Your goal:
The entries are to be given back verbatim; no picture is to be copied.

Supplied records:
════════════════════

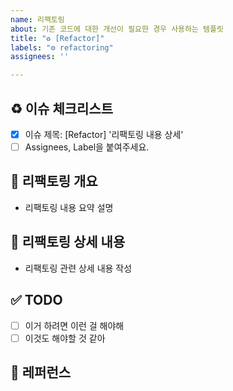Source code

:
 ```yaml
---
name: 리팩토링
about: 기존 코드에 대한 개선이 필요한 경우 사용하는 템플릿
title: "♻️ [Refactor]"
labels: "⚙️ refactoring"
assignees: ''

---
```


## ♻️ 이슈 체크리스트

- [x] 이슈 제목: [Refactor] '리팩토링 내용 상세'
- [ ] Assignees, Label을 붙여주세요.

## 📄 리팩토링 개요

- 리팩토링 내용 요약 설명

## 📝 리팩토링 상세 내용

- 리팩토링 관련 상세 내용 작성

## ✅ TODO

<!-- 이슈를 태깅하셔도 됩니다! -->

- [ ] 이거 하려면 이런 걸 해야해
- [ ] 이것도 해야할 것 같아

## 📍 레퍼런스

<!-- 참고할 레퍼런스가 있다면 작성해 주세요. -->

════════════════════

Result:
Source code

:
 ```yaml
---
name: 리팩토링
about: 기존 코드에 대한 개선이 필요한 경우 사용하는 템플릿
title: "♻️ [Refactor]"
labels: "⚙️ refactoring"
assignees: ''

---
```


## ♻️ 이슈 체크리스트

- [x] 이슈 제목: [Refactor] '리팩토링 내용 상세'
- [ ] Assignees, Label을 붙여주세요.

## 📄 리팩토링 개요

- 리팩토링 내용 요약 설명

## 📝 리팩토링 상세 내용

- 리팩토링 관련 상세 내용 작성

## ✅ TODO

<!-- 이슈를 태깅하셔도 됩니다! -->

- [ ] 이거 하려면 이런 걸 해야해
- [ ] 이것도 해야할 것 같아

## 📍 레퍼런스

<!-- 참고할 레퍼런스가 있다면 작성해 주세요. -->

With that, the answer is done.